The Asus ROG Swift PG278QR offers a significant increase in the most important facet of gaming monitors, which is a high refresh rate capable of eliminating stutters and screen tearing. The benefits of this improvement may seem subjective or dependent on each, but this upgrade further bridges the gap between the TN and IPS versions of this product line. Aside from this fact, the newer version also inherited the outstanding performance which made the predecessor, the PG278Q, a popular choice among hardcore gamers.
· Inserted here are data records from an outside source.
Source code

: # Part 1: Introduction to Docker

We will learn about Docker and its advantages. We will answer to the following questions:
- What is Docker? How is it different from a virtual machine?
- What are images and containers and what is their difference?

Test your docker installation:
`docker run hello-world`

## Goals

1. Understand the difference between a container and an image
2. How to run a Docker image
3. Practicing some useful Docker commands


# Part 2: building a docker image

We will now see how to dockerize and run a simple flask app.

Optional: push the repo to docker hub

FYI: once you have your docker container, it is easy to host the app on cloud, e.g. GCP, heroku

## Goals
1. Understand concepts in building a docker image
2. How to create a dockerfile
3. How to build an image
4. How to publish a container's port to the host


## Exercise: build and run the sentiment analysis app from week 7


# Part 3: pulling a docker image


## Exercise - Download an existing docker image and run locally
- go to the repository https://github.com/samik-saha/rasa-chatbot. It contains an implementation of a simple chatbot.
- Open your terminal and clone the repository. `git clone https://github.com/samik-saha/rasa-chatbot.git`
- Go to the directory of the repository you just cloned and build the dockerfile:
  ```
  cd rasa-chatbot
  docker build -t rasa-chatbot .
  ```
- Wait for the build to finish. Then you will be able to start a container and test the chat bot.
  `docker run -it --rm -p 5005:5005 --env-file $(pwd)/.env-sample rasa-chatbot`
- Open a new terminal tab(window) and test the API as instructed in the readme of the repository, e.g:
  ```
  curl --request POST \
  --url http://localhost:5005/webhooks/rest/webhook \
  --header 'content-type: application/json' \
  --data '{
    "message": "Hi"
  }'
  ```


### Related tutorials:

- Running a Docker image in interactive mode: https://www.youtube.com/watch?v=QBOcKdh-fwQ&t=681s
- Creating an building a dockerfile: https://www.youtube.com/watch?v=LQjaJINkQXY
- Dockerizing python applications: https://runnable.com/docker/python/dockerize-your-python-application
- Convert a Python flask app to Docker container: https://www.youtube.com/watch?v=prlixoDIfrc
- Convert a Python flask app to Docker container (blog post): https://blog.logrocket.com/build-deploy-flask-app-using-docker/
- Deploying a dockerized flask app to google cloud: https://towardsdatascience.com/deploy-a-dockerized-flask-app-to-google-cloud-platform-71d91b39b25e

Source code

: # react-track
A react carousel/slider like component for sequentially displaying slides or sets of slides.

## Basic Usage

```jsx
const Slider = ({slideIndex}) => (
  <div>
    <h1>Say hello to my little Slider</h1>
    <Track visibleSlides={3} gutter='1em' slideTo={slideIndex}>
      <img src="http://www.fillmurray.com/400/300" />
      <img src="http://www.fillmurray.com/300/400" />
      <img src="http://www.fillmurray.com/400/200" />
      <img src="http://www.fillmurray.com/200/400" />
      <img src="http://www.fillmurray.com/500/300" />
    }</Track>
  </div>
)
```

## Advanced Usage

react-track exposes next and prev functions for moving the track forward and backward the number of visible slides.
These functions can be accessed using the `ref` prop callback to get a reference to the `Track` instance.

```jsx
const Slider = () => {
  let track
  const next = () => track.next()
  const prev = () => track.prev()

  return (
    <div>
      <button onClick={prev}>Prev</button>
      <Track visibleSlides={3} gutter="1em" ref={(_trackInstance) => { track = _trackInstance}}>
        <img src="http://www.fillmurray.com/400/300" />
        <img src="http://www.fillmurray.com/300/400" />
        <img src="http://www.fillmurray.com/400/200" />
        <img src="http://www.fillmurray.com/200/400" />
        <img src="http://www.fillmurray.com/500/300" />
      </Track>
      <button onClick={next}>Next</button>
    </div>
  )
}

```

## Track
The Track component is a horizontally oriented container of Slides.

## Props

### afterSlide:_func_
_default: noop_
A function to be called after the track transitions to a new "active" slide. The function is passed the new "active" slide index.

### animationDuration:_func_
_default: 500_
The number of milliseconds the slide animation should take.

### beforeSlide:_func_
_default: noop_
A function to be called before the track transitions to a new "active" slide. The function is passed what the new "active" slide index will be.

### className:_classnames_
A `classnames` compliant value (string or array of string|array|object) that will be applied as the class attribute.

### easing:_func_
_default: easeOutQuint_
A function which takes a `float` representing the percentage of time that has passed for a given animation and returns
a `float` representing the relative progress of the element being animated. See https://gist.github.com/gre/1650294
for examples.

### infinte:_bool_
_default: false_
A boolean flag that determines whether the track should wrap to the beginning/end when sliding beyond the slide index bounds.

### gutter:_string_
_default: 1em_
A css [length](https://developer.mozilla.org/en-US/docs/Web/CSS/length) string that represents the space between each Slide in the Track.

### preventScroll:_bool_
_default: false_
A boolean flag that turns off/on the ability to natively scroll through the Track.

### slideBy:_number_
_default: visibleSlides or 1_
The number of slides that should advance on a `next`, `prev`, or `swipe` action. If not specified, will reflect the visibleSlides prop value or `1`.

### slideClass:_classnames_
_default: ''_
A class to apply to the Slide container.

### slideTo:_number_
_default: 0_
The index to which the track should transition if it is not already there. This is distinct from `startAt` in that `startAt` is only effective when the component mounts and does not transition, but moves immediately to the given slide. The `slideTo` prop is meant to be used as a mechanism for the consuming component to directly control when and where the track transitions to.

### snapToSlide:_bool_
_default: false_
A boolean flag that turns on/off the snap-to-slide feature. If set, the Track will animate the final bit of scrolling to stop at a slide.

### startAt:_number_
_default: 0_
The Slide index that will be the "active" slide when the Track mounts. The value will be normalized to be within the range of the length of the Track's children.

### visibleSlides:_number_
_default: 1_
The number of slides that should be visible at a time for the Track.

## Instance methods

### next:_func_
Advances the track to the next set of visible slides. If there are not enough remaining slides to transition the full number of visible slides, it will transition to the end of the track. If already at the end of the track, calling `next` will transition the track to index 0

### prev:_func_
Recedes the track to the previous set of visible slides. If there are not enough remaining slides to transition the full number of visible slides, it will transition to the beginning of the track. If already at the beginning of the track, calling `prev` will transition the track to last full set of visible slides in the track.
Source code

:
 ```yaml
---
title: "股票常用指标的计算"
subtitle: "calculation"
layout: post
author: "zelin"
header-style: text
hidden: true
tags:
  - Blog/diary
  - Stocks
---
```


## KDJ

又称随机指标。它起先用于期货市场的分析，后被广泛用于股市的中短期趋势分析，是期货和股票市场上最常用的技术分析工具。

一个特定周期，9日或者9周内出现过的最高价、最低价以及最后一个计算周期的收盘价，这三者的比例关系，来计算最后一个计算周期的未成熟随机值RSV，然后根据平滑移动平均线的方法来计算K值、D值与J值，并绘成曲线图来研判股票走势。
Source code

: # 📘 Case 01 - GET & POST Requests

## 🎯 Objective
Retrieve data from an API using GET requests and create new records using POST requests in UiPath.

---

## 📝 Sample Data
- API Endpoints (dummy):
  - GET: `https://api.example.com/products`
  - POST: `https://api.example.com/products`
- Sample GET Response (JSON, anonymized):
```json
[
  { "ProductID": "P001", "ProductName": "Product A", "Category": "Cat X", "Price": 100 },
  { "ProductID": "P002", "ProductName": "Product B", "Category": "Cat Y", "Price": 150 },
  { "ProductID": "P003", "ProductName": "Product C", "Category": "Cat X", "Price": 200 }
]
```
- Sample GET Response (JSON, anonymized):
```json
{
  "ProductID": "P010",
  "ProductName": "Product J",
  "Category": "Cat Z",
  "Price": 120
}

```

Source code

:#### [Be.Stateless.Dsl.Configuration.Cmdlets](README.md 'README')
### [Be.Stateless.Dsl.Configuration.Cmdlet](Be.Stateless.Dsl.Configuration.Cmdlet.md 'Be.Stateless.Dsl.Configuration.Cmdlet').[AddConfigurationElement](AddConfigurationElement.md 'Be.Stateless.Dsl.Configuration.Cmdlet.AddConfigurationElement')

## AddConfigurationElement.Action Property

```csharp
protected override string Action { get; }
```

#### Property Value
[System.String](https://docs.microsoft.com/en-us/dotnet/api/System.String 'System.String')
The featured speedy response rates, low input lag, and color-critical performance that is not quite good as what IPS panels can provide but still gives the latter a run for its money is still apparent in this model, and that is a good thing. The addition of an HDMI port is also a welcome change, as it allows users to add another input source to the monitor, resolving one of the biggest complaints against the outgoing PG278Q, which is its limited connectivity. The biggest question for this product is in the pricing. At the time of this writing, the Amazon and other popular online sellers still have no listing for the Asus PG278Q, but when switching over to the UK websites, they have it listed at a little over £600 Pounds or around $760. Currently, the predecessor is available for $679 on average, so the difference is around the $100 range. From a practical standpoint, the extra 21Hz and HDMI ports are hard to justify the additional premium of a newer model, but for the hardcore fans and gamers, that may not be a problem at all.